We left Thurston Bay this morning before dawn. We encountered the usual morning fog, so between the darkness and the haze, navigation required a great deal of faith in our instruments.


Leaving Thurston Bay after de-rafting from Float Plane
Leaving Thurston Bay after de-rafting from Float Plane

It took us two hours to get to the narrows. The most exciting moment was passing Matanuska, one of the Alaska State Ferries, in the narrowing passage in the fog. We passed within 1/4 mile of the ferry and could barely make it out through the mist. We would have liked to see more of Seymour Narrows, but the fog didn’t really lift until we got to Campbell River.


If you squint, you can see the ferry toward the top-middle of the frame.
If you squint, you can see the ferry toward the top-middle of the frame.

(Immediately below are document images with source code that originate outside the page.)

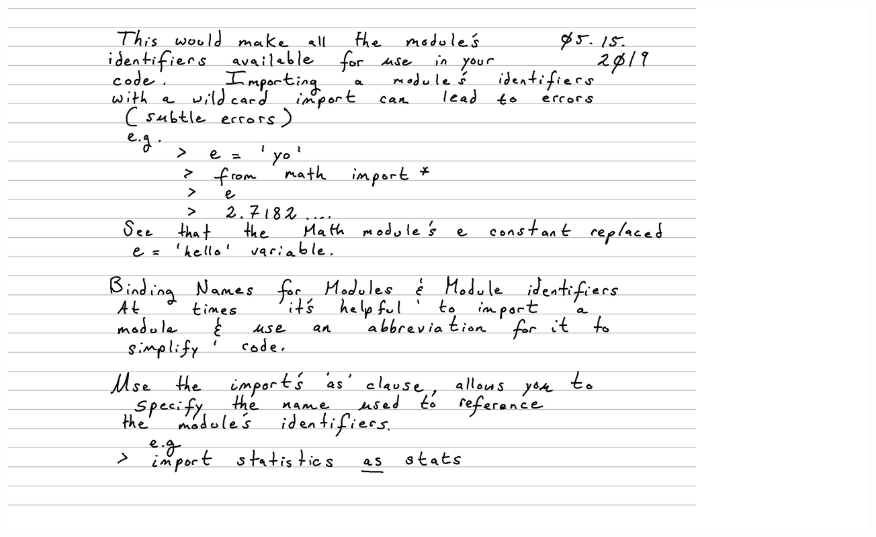   <img src="https://github.com/stan-alam/Python/blob/develop/text/images/01/pythontxt%20-%2034.png" width="80%" height="80%">
</a>

<a>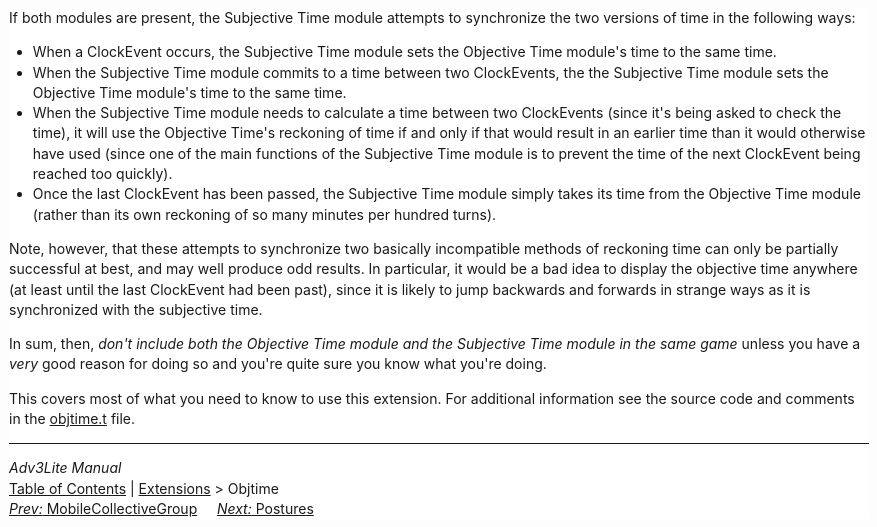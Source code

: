 If both modules are present, the Subjective Time module attempts to
synchronize the two versions of time in the following ways:

- When a ClockEvent occurs, the Subjective Time module sets the
  Objective Time module's time to the same time.
- When the Subjective Time module commits to a time between two
  ClockEvents, the the Subjective Time module sets the Objective Time
  module's time to the same time.
- When the Subjective Time module needs to calculate a time between two
  ClockEvents (since it's being asked to check the time), it will use
  the Objective Time's reckoning of time if and only if that would
  result in an earlier time than it would otherwise have used (since one
  of the main functions of the Subjective Time module is to prevent the
  time of the next ClockEvent being reached too quickly).
- Once the last ClockEvent has been passed, the Subjective Time module
  simply takes its time from the Objective Time module (rather than its
  own reckoning of so many minutes per hundred turns).

Note, however, that these attempts to synchronize two basically
incompatible methods of reckoning time can only be partially successful
at best, and may well produce odd results. In particular, it would be a
bad idea to display the objective time anywhere (at least until the last
ClockEvent had been past), since it is likely to jump backwards and
forwards in strange ways as it is synchronized with the subjective time.

In sum, then, *don't include both the Objective Time module and the
Subjective Time module in the same game* unless you have a *very* good
reason for doing so and you're quite sure you know what you're doing.

  

This covers most of what you need to know to use this extension. For
additional information see the source code and comments in the
[objtime.t](../objtime.t) file.



------------------------------------------------------------------------



*Adv3Lite Manual*  
<a href="../../docs/manual/toc.html" class="nav">Table of Contents</a> \|
<a href="../../docs/manual/extensions.html" class="nav">Extensions</a> \>
Objtime  
<span class="navnp"><a href="mobilecollectivegroup.html" class="nav"><em>Prev:</em>
MobileCollectiveGroup</a>    
<a href="postures.html" class="nav"><em>Next:</em> Postures</a>    
</span>


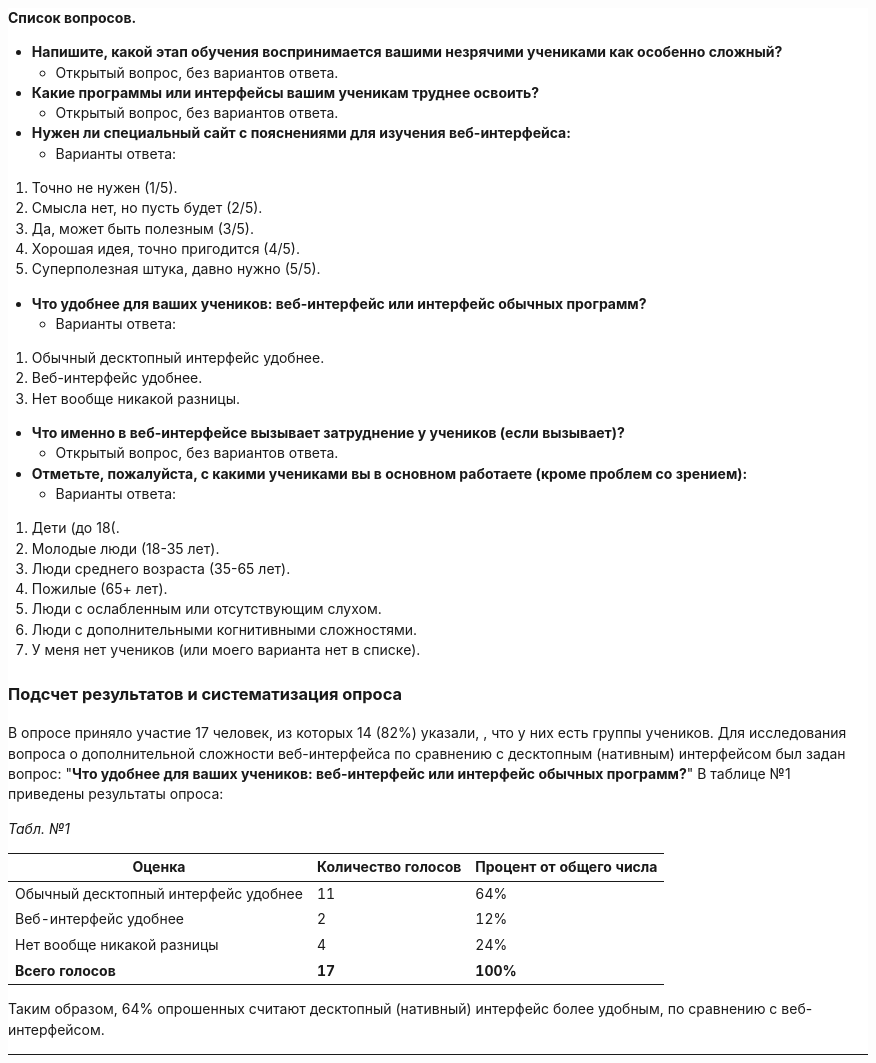 **Список вопросов.**
- **Напишите, какой этап обучения воспринимается вашими незрячими учениками как особенно сложный?**
  * Открытый вопрос, без вариантов ответа.
- **Какие программы или интерфейсы вашим ученикам труднее освоить?**
  * Открытый вопрос, без вариантов ответа.
- **Нужен ли специальный сайт с пояснениями для изучения веб-интерфейса:**
  * Варианты ответа:
1. Точно не нужен (1/5).
2. Смысла нет, но пусть будет (2/5).
3. Да, может быть полезным (3/5).
4. Хорошая идея, точно пригодится (4/5).
5. Суперполезная штука, давно нужно (5/5).
- **Что удобнее для ваших учеников: веб-интерфейс или интерфейс обычных программ?**
  * Варианты ответа:
1. Обычный десктопный интерфейс удобнее.
2. Веб-интерфейс удобнее.
3. Нет вообще никакой разницы.
- **Что именно в веб-интерфейсе вызывает затруднение у учеников (если вызывает)?**
  * Открытый вопрос, без вариантов ответа.
- **Отметьте, пожалуйста, с какими учениками вы в основном работаете (кроме проблем со зрением):**
  * Варианты ответа:
1. Дети (до 18(.
2. Молодые люди (18-35 лет).
3. Люди среднего возраста (35-65 лет).
4. Пожилые (65+ лет).
5. Люди с ослабленным или отсутствующим слухом.
6. Люди с дополнительными когнитивными сложностями.
7. У меня нет учеников (или моего варианта нет в списке).

### Подсчет результатов и систематизация опроса

В опросе приняло участие 17 человек, из которых 14 (82%) указали, , что у них есть группы учеников.
Для исследования вопроса о дополнительной сложности веб-интерфейса по сравнению с десктопным (нативным) интерфейсом был задан вопрос: "**Что удобнее для ваших учеников: веб-интерфейс или интерфейс обычных программ?**"
В таблице №1 приведены результаты опроса:

_Табл. №1_

| Оценка                              | Количество голосов | Процент от общего числа |
|-------------------------------------|--------------------|-------------------------|
| Обычный десктопный интерфейс удобнее | 11                 | 64%                     |
| Веб-интерфейс удобнее               | 2                  | 12%                     |
| Нет вообще никакой разницы          | 4                  | 24%                     |
| **Всего голосов**                   | **17**             | **100%**                |

Таким образом, 64% опрошенных считают десктопный (нативный) интерфейс более удобным, по сравнению с веб-интерфейсом.

---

The Seymour Narrows has an interesting history. The narrowest point in the Discovery Passage, the Seymour Narrows has huge volumes of water moving through it with the tides; and mariners traversing this passage encounter currents of up to 15 knots (17 mph) and apparently the highest turbulance to occur regularly in a natural marine water channel. Explorer George Vancouver described it as “one of the vilest stretches of water in the world.” Vancouver had it worse than us, because prior to 1958, there was an underwater mountain peak, called Ripple Rock, just 9 feet below the surface right in the middle of the channel. You can imagine how scary it would be for a big low-tech sailboat with almost no control to traverse this narrow, turbulent, fast-flowing waterway with a hull-ripping rock right in the middle. It was such a terrible, dangerous section of an important waterway that in 1958 they dug a tunnel from shore, under Seymour Narrows, and up into the peak of Ripple Rock, then planted 1375 tons of explosives, and blew off the top of it. It was apparently the largest non-nuclear explosion in the world up to that point. The explosion was televised, and you can find videos of it on YouTube.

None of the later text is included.